Actually it won't as can be seen further down, where I end up with
p(x/y,y-1)
and the floor can conveniently be put in that one place and handle
everything.
Also, the function is p(x,y) where p(x,sqrt(x)) just happens to count
primes!
So it's a multi-variable function that can be evaluated over a certain
path to count prime numbers, but it makes sense, as evaluating it
requires both variables to write it as a I have.
> p(x) = x - S(x,sqrt(x)) - 1
>
> Anyway, on to the meat.
>
> > So I've finally outlined all the necessary functions, and it's now
> > time to get the full dS(x,y) function, which surprisingly enough is
> > easy to the point of trivial.
> >
> > Remember, dS(x,y) is the count of composites up to and including x
> > that have y as a factor which do not have any other primes less than y
> > as a factor.
> >
> > As a first step to calculating it, I use the fact that the total
> > number of naturals with y as a factor up to and including x is given
> > by
> >
> > floor(x/y)
> >
> > like with 10 again, the naturals with 3 as a factor are
> >
> > 3, 6, 9
> >
> > but wait, 3 gets included, but it is prime and not a composite, so
> > with primes I need to use
> >
> > floor(x/y) - 1
> >
> > to get a count of all composites up to and including x with y as a
> > factor, and here y is prime.
> >
> > But, what about primes less than y? Well I can count those out with
> >
> > p(y-1,sqrt(y-1))
>
> Right here, in your definition for dS(x,y), you use the function
> p(x,y) = floor(x) - S(x,y) - 1. S(x,y) is the sum of dS(x,i) where i
> = every prime from 2 to y. In your definition of dS(x,y) you have a
> function that uses dS(x,y) in its definition. Unless you can take
> p(x,y) out of your definition of dS(x,y), it will be a circular
> definition and therefore be impossible to evaluate.
>
It's a recurrence relationship.

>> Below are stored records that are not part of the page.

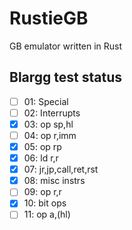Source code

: # RustieGB
GB emulator written in Rust

## Blargg test status
- [ ] 01: Special
- [ ] 02: Interrupts
- [x] 03: op sp,hl
- [ ] 04: op r,imm
- [x] 05: op rp
- [x] 06: ld r,r
- [x] 07: jr,jp,call,ret,rst
- [x] 08: misc instrs
- [ ] 09: op r,r
- [x] 10: bit ops
- [ ] 11: op a,(hl)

The recursion does not prevent
evaluation.
Evaluating dS(x,y) from y =2 to the sqrt(x), will naturally force
S(x,1) = 0 and p(x,1) = x-1
so you will not infinitely recurse.
Notice that S(x,1) can be talked out as saying that there are no
composites with primes less than 1 as a factor as in fact there are no
primes less than 1.
> > which you'll notice works up to 10, as
> >
> > p(3-1,sqrt(3-1)) = p(2,sqrt(2)) = 1
> > as, of course, 2 is the only prime less than 3, so I now have
> >
> > floor(x/y) - 1 - p(y-1,sqrt(y-1)), with y prime,
> >
> > and notice that gives me the correct count up to 10 for 3, as that
> > just leaves
> >
> > 9
> >
> > as 3 got subtracted off by 1, and 6 got subtracted off by the count of
> > primes less than 3.
> >
> > But I'm not done in general, as there may be composites now that
> > multiply times y that are less than x, which have primes less than y
> > as factors.
> >
> > For instance, up to 12 I have 2(2)(3), and what I've done so far would
> > still leave that in the count for dS(12,3).
>
> Ok, just trying for clarification. So far, if we took dS(12,3) we'd
> get floor(12/3) = 4 (Count(3, 6, 9, 12)). Subtract one for the prime,
> 3 (6, 9, 12). Subtract another for p(2,sqrt(2)), and we get 2 (9 and
> 12 or 6 and 9).
>
Yup, and 2(2)(3) is still left after the first corrections, though it
has 2 as a factor but 2 is, of course, a prime less than 3, so more
work is needed.
> > But I have a way to handle that possibility!
> >
> > I simply use S(x/y, y-1) as the y-1 tells it to only count primes less
> > than y, and it's counting the composites which can multiply times y
> > and still be less than x, and now I'm nearly done as I get
>
> Here you use another function of dS(x,y) to define dS(x,y). Also, I
> know it doesn't matter for the function, but it's just more clear if
> you say S(floor(x/y),y-1).
>
That could be an alternate way to go, I'll admit.
I just like
p(x,y) = floor(x) - S(x,y) - 1
as the one place where floor() shows up.
As for the recursion, as I explained above, it's not a problem.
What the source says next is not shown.